Édition toujours. C’est un classique chez les éditeurs : un livre peut-il, de nos jours, passer totalement inaperçu (et quand ils disent « de nos jours », ils pensent à cette abondance de critiques, cette accumulation de media en tous genres, cette multiplication des filtres et des cribles, cette circulation accélérée des textes et des messages, bref, ce brassage généralisé, et constant, qui est le propre de l’époque et devrait nous prémunir, en principe, contre le risque de voir un texte passer au travers du système) ? Eh bien la réponse est oui. Et j’en veux pour preuve – la dernière en date – un curieux petit texte signé Olivier-René Veillon et intitulé La Poussière de Rome. C’est un long monologue imaginaire de Poussin. C’est un bel exercice d’admiration littéraire. C’est une rencontre, assez rare, entre littérature et peinture. Or il a trouvé éditeur (encore que cet éditeur, Deyrolle, me soit lui-même inconnu). Mais sans que cette publication éveille, jusqu’ici (et que je sache), grand écho. Il a fallu « l’événement Poussin » pour que je m’avise de son existence. Ces quelques mots suffiront-ils à susciter d’autres commentaires, ailleurs – plus éloquents ?

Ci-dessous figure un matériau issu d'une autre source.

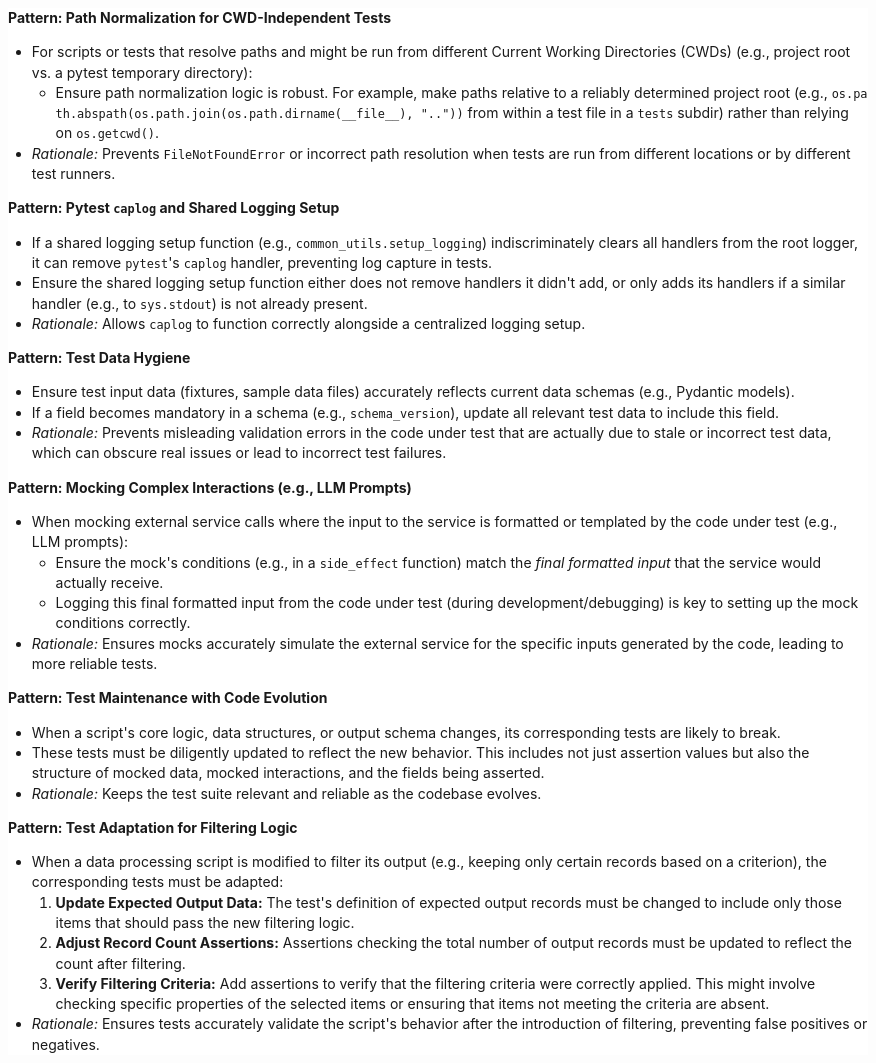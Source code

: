 **Pattern: Path Normalization for CWD-Independent Tests**
- For scripts or tests that resolve paths and might be run from different Current Working Directories (CWDs) (e.g., project root vs. a pytest temporary directory):
    - Ensure path normalization logic is robust. For example, make paths relative to a reliably determined project root (e.g., `os.path.abspath(os.path.join(os.path.dirname(__file__), ".."))` from within a test file in a `tests` subdir) rather than relying on `os.getcwd()`.
- *Rationale:* Prevents `FileNotFoundError` or incorrect path resolution when tests are run from different locations or by different test runners.

**Pattern: Pytest `caplog` and Shared Logging Setup**
- If a shared logging setup function (e.g., `common_utils.setup_logging`) indiscriminately clears all handlers from the root logger, it can remove `pytest`'s `caplog` handler, preventing log capture in tests.
- Ensure the shared logging setup function either does not remove handlers it didn't add, or only adds its handlers if a similar handler (e.g., to `sys.stdout`) is not already present.
- *Rationale:* Allows `caplog` to function correctly alongside a centralized logging setup.

**Pattern: Test Data Hygiene**
- Ensure test input data (fixtures, sample data files) accurately reflects current data schemas (e.g., Pydantic models).
- If a field becomes mandatory in a schema (e.g., `schema_version`), update all relevant test data to include this field.
- *Rationale:* Prevents misleading validation errors in the code under test that are actually due to stale or incorrect test data, which can obscure real issues or lead to incorrect test failures.

**Pattern: Mocking Complex Interactions (e.g., LLM Prompts)**
- When mocking external service calls where the input to the service is formatted or templated by the code under test (e.g., LLM prompts):
    - Ensure the mock's conditions (e.g., in a `side_effect` function) match the *final formatted input* that the service would actually receive.
    - Logging this final formatted input from the code under test (during development/debugging) is key to setting up the mock conditions correctly.
- *Rationale:* Ensures mocks accurately simulate the external service for the specific inputs generated by the code, leading to more reliable tests.

**Pattern: Test Maintenance with Code Evolution**
- When a script's core logic, data structures, or output schema changes, its corresponding tests are likely to break.
- These tests must be diligently updated to reflect the new behavior. This includes not just assertion values but also the structure of mocked data, mocked interactions, and the fields being asserted.
- *Rationale:* Keeps the test suite relevant and reliable as the codebase evolves.

**Pattern: Test Adaptation for Filtering Logic**
- When a data processing script is modified to filter its output (e.g., keeping only certain records based on a criterion), the corresponding tests must be adapted:
    1.  **Update Expected Output Data:** The test's definition of expected output records must be changed to include only those items that should pass the new filtering logic.
    2.  **Adjust Record Count Assertions:** Assertions checking the total number of output records must be updated to reflect the count after filtering.
    3.  **Verify Filtering Criteria:** Add assertions to verify that the filtering criteria were correctly applied. This might involve checking specific properties of the selected items or ensuring that items not meeting the criteria are absent.
- *Rationale:* Ensures tests accurately validate the script's behavior after the introduction of filtering, preventing false positives or negatives.
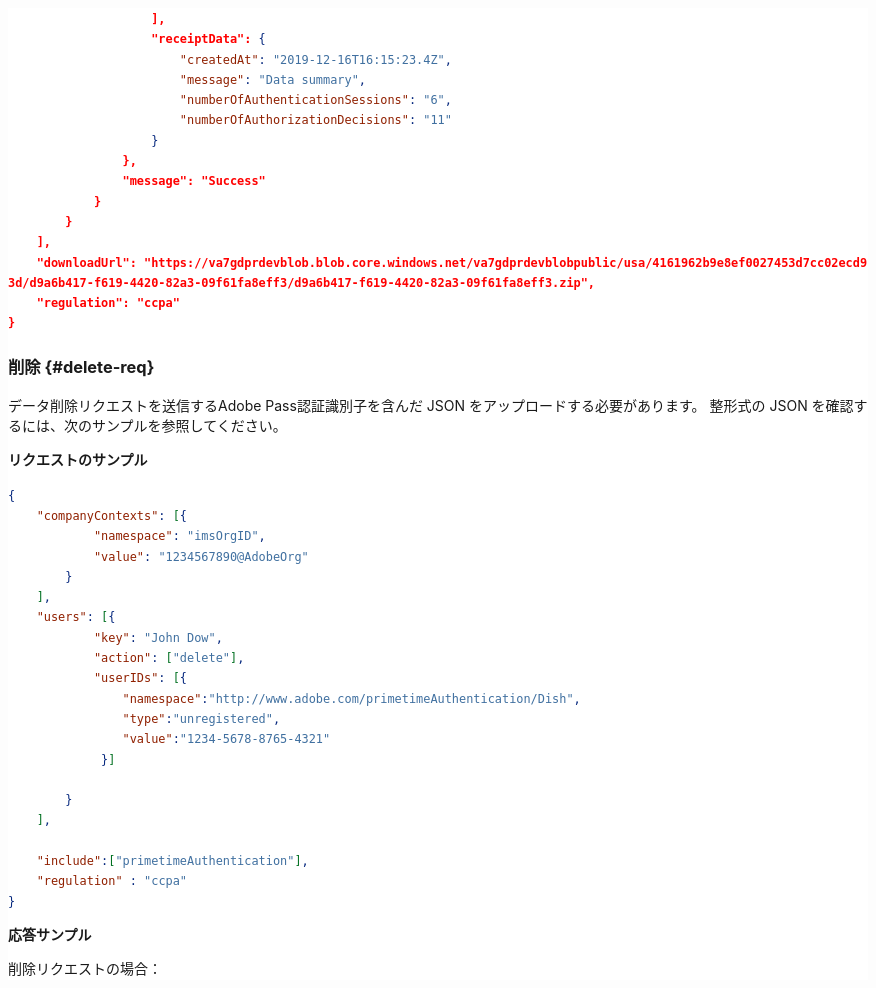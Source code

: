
 ```JSON
                    ],
                    "receiptData": {
                        "createdAt": "2019-12-16T16:15:23.4Z",
                        "message": "Data summary",
                        "numberOfAuthenticationSessions": "6",
                        "numberOfAuthorizationDecisions": "11"
                    }
                },
                "message": "Success"
            }
        }
    ],
    "downloadUrl": "https://va7gdprdevblob.blob.core.windows.net/va7gdprdevblobpublic/usa/4161962b9e8ef0027453d7cc02ecd93d/d9a6b417-f619-4420-82a3-09f61fa8eff3/d9a6b417-f619-4420-82a3-09f61fa8eff3.zip",
    "regulation": "ccpa"
}
```

### 削除 {#delete-req}

データ削除リクエストを送信するAdobe Pass認証識別子を含んだ JSON をアップロードする必要があります。 整形式の JSON を確認するには、次のサンプルを参照してください。

**リクエストのサンプル**

```JSON
{
    "companyContexts": [{
            "namespace": "imsOrgID",
            "value": "1234567890@AdobeOrg"
        }
    ],
    "users": [{
            "key": "John Dow",
            "action": ["delete"],
            "userIDs": [{
                "namespace":"http://www.adobe.com/primetimeAuthentication/Dish",
                "type":"unregistered",
                "value":"1234-5678-8765-4321"
             }]
         
        }
    ],
    
    "include":["primetimeAuthentication"],
    "regulation" : "ccpa"
}
```

**応答サンプル**

削除リクエストの場合：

Édition, encore. Un jour un éditeur – je crois que c’était Charpentier – voulut illustrer un livre de Flaubert. Réponse épouvantée de Flaubert : « L’illustration est anti-littéraire ». Et, plus tard, ou plus loin : « Vous voulez que le premier imbécile venu dessine ce que je me suis, justement, tué à ne pas montrer ? » Cette phrase, cette colère, comment n’y pas songer à l’heure où il est à nouveau question d’adapter un de mes romans pour essayer d’en faire un film. Une seule issue : choisir son adaptateur. Et une autre : accepter, que dis-je ? souhaiter, non pas une impossible fidélité, mais une trahison réglée : une autre œuvre, vraiment une autre, qui procéderait de la première et, sans l’effacer, en sortirait. Un contre-exemple – ou la preuve, en tout cas, que la chose est plus facile à dire qu’à faire ou accepter : la détresse de Raphaëlle Billetdoux quand un cinéaste, dont je préfère oublier le nom, prétendit « faire sortir » une « autre » œuvre d’un de ses romans…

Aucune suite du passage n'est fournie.